Sur le terrain, Jabhat Annousra débute en Syrie avec les moyens de l’Etat islamique en Iraq. La nouvelle organisation devait tout à l’EII. Les premiers combattants, les premières armes et les premiers réseaux qui permirent l’ancrage de Jabhat Annousra appartiennent à l’EII. Cet état de fait dictera à Abou Bakr Al Baghdadi une autre manière de voir la situation. Pourquoi rester sous l’enseigne d’Al Qaeda si celle-ci ne fournit aucune logistique ? Quelle valeur ajoutée procure Al Qaeda au djihad en Iraq et en Syrie ? Et à défaut de cette valeur ajoutée, pourquoi lui obéir ?

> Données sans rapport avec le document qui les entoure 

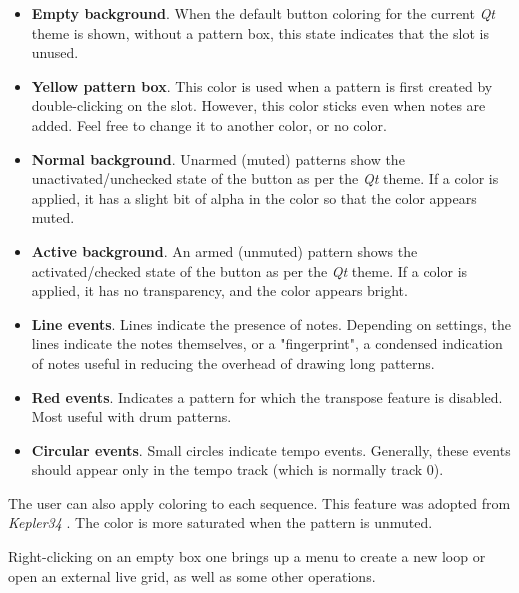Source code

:    \begin{itemize}
      \item \textbf{Empty background}.
         When the default button coloring for
         the current \textsl{Qt} theme is shown, without a pattern box,
         this state indicates that the slot is unused.
      \item \textbf{Yellow pattern box}.
         This color is used when a pattern is
         first created by double-clicking on the slot.
         However, this color sticks even when notes are added.
         Feel free to change it to another color, or no color.
      \item \textbf{Normal background}.
         Unarmed (muted) patterns show the
         unactivated/unchecked state of the button as per the \textsl{Qt}
         theme.  If a color is applied, it has a slight bit of alpha in the
         color so that the color appears muted.
      \item \textbf{Active background}.
         An armed (unmuted) pattern shows the
         activated/checked state of the button as per the \textsl{Qt}
         theme.  If a color is applied, it has no transparency, and the 
         color appears bright.
      \item \textbf{Line events}.
         Lines indicate the presence of notes.  Depending on settings, the
         lines indicate the notes themselves, or a "fingerprint", a condensed
         indication of notes useful in reducing the overhead of
         drawing long patterns.
      \item \textbf{Red events}.
         Indicates a pattern for which the transpose feature is
         disabled.  Most useful with drum patterns.
      \item \textbf{Circular events}.
         Small circles indicate tempo events.  Generally, these events should
         appear only in the tempo track (which is normally track 0).
   \end{itemize}

   The user can also apply coloring to each sequence.
   This feature was adopted from \textsl{Kepler34} \cite{kepler34}.
   The color is more saturated when the pattern is unmuted.

   Right-clicking on an empty box one brings up a menu to create
   a new loop or open an external live grid, as well as some other operations.

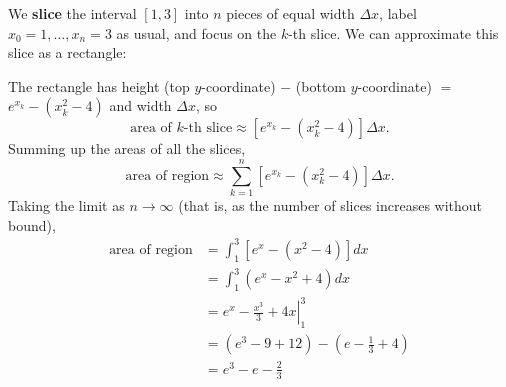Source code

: \documentclass[main]{subfiles}
\begin{document}
\begin{enumerate}
  \begin{solution}
    We \textbf{slice} the interval $[1, 3]$ into $n$ pieces of equal width
    $\Delta x$, label $x_0 = 1, \ldots, x_n = 3$ as usual, and focus on
    the $k$-th slice.  We can approximate this slice as a rectangle:
    \begin{center}
    \end{center}
    The rectangle has height (top $y$-coordinate) $-$ (bottom
    $y$-coordinate) $=$ $e^{x_k} - (x_k^2 - 4)$ and width $\Delta x$,
    so
    \[ \text{area of $k$-th slice} \approx \left[ e^{x_k} - (x_k^2 - 4)
    \right] \Delta x.\]
    Summing up the areas of all the slices,
    \[ \text{area of region} \approx \sum_{k=1}^n \left[ e^{x_k} - (x_k^2 - 4)
    \right] \Delta x.\]
    Taking the limit as $n \to \infty$ (that is, as the number of slices
    increases without bound),
    \begin{align*}
      \text{area of region} &= \int_1^3 \left[ e^x - (x^2 - 4) \right]
      dx \\
      &= \int_1^3 \left( e^x - x^2 + 4 \right) dx \\
      &= \left. e^x - \frac{x^3}{3} + 4x \right|_1^3 \\
      &= \left( e^3 - 9 + 12 \right) - \left( e - \frac{1}{3} + 4 \right)
      \\
      &= \boxed{e^3 - e - \frac{2}{3}}
    \end{align*}
  \end{solution}


\end{enumerate}
\end{document}
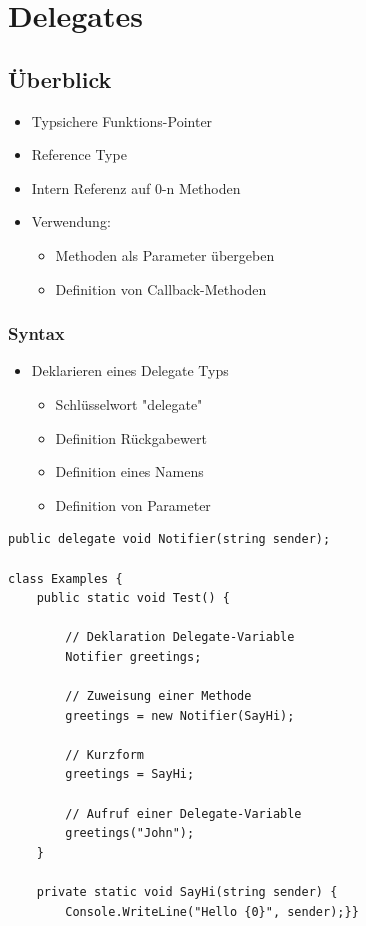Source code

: 
\section{Delegates}

\subsection{Überblick}
\begin{itemize}
    \item Typsichere Funktions-Pointer
    \item Reference Type
    \item Intern Referenz auf 0-n Methoden
    \item Verwendung:
    \begin{itemize}
        \item Methoden als Parameter übergeben
        \item Definition von Callback-Methoden
    \end{itemize}
\end{itemize}

\subsubsection{Syntax}
\begin{itemize}
    \item Deklarieren eines Delegate Typs
    \begin{itemize}
        \item Schlüsselwort "delegate"
        \item Definition Rückgabewert
        \item Definition eines Namens
        \item Definition von Parameter
    \end{itemize}
\end{itemize}

\begin{lstlisting}
public delegate void Notifier(string sender);

class Examples {
    public static void Test() {

        // Deklaration Delegate-Variable
        Notifier greetings;

        // Zuweisung einer Methode
        greetings = new Notifier(SayHi);

        // Kurzform
        greetings = SayHi;

        // Aufruf einer Delegate-Variable
        greetings("John");
    }

    private static void SayHi(string sender) {
        Console.WriteLine("Hello {0}", sender);}}
\end{lstlisting}

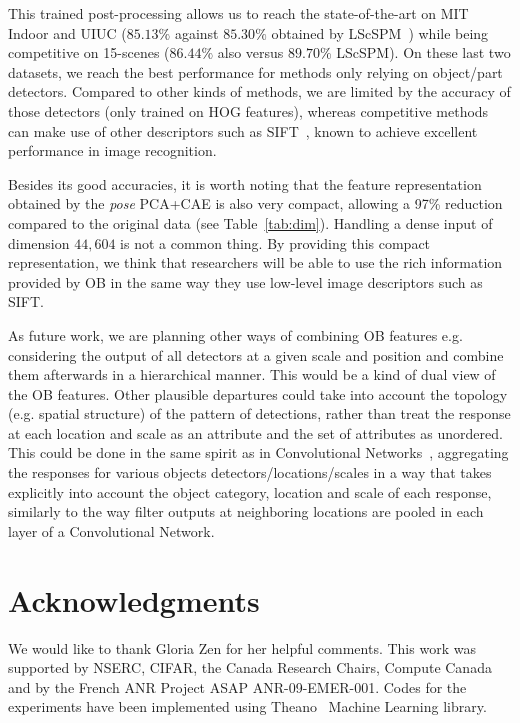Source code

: \documentclass[runningheads,a4paper]{llncs}
\begin{document}
This trained post-processing allows us to reach the state-of-the-art on MIT
Indoor and UIUC ($85.13\%$ against $85.30\%$ obtained by LScSPM~\cite{Gao10})
while being competitive on 15-scenes ($86.44\%$ also versus $89.70\%$ LScSPM). 
%
On these last two datasets, we reach the best performance for methods only
relying on object/part detectors. Compared to other kinds of methods, we are
limited by the accuracy of those detectors (only trained on HOG features),
whereas competitive methods can make use of other descriptors such as
SIFT~\cite{Gao10}, known to achieve excellent performance in image recognition.


Besides its good accuracies, it is worth noting that the feature representation
obtained by the {\it pose} PCA+CAE is also very compact, allowing a 97\%
reduction compared to the original data (see Table~\ref{tab:dim}).  Handling a
dense input of dimension $44,604$ is not a common thing. By providing this
compact representation, we think that researchers will be able to use the rich
information provided by OB in the same way they use low-level image descriptors
such as SIFT.
 


As future work, we are planning other ways of combining OB features
e.g. considering the output of all detectors at a given scale and
position and combine them afterwards in a hierarchical manner.  This
would be a kind of dual view of the OB features. Other plausible
departures could take into account the topology (e.g. spatial
structure) of the pattern of detections, rather than treat the
response at each location and scale as an attribute and the set of
attributes as unordered. This could be done in the same spirit as in
Convolutional Networks~\cite{Lecun99objectrecognition}, aggregating
the responses for various objects detectors/locations/scales in a way
that takes explicitly into account the object category, location and
scale of each response, similarly to the way filter outputs at
neighboring locations are pooled in each layer of a Convolutional
Network.

\section{Acknowledgments} We would like to thank Gloria Zen for her helpful
comments.  This work was supported by NSERC, CIFAR, the Canada Research Chairs,
Compute Canada and by the French ANR Project ASAP ANR-09-EMER-001. Codes for
the experiments have been implemented using Theano~\cite{bergstra+al:2010-scipy} Machine Learning library.

%
%




\end{document}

De plus, le djihad en Syrie comme en Iraq se dirige avant tout contre les chiites, qui détiennent les pouvoirs, marginalisent et maltraitent les populations sunnites. Cette lutte n’est pas le premier souci d’Al Qaeda qui a toujours cherché à ménager le pouvoir des ayatollahs en Iran.

S’appuyant sur ces données, Al Baghdadi renomme « l’Etat Islamique en Iraq ». Il s’appellera, dès 2013, « l’Etat Islamique en Iraq et au Levant » (EIIL). Pour Al Baghdadi, Jabhat Annousra fait désormais partie intégrante du nouvel Etat. La décision est diffusée le 8 avril 2013.

3. Rupture consommée entre Al Qaeda et l’EIIL, l’auto proclamation de l’Etat islamique

Rupture consommée entre Al Qaeda et l’EIIL

Al Joulani refuse sa subordination à Al Baghdadi et en fait part à Al Zawahiri auquel il prête publiquement allégeance. Al Zawahiri enjoint aux deux protagonistes de s'en reporter à lui pour régler le litige. Devant l’indifférence d’Al Baghdadi, il adresse, le 23 mai, un nouveau courrier dans lequel il déclare qu'après avoir consulté la choura du mouvement, il a été décidé de dissoudre l'EIIL qui doit désormais limiter ses opérations à l'Irak (et donc redevenir l'EII).

Al Baghdadi répond en attaquant des positions tenues par Annousra, faisant fi des instructions et décisions d’Al Qaeda. Ayman Al Zawahiri essaye alors de régler la question de manière amicale. Il dépêche auprès d’Al Baghdadi un émissaire, Abou Khalid Al Souri, pour tenter de convaincre Al Baghdadi de dissoudre son Etat islamique en Iraq et au Levant. Non seulement l’émissaire échoue dans sa mission, mais il est tué par les combattants d’Al Baghdadi.

Cette fois la rupture est consommée entre Al Qaeda et le courant djihadiste iraquien.

- Proclamation de l’Etat Islamique. La volonté d’une résurgence en rupture

Suite à un communiqué d'Al-Qaida affirmant que l'EIIL n'a plus aucun lien organisationnel avec Al Qaeda. Al Baghdadi annonce par le communiqué du 29 juin 2014 la création simultanée de l’Etat Islamique et du Califat.

Est-ce un simple changement de nomination ? Où s’agit-il d’une nouvelle structure ? La proclamation répondait à trois soucis : la limitation à l’Iraq et la Syrie ne cadrait pas avec l’annonce du Califat. Al Baghdadi voulait ravir le leadership du Djihad mondial à Al Qaeda et instaurer le principe de la territorialisation. En s’autoproclamant « Etat », Daech pouvait faire appel directement aux étrangers sans passer par Al Qaeda. Daech peut même se faire valoir du califat pour appeler les adeptes d’Al-Qaeda de lui prêter allégeance.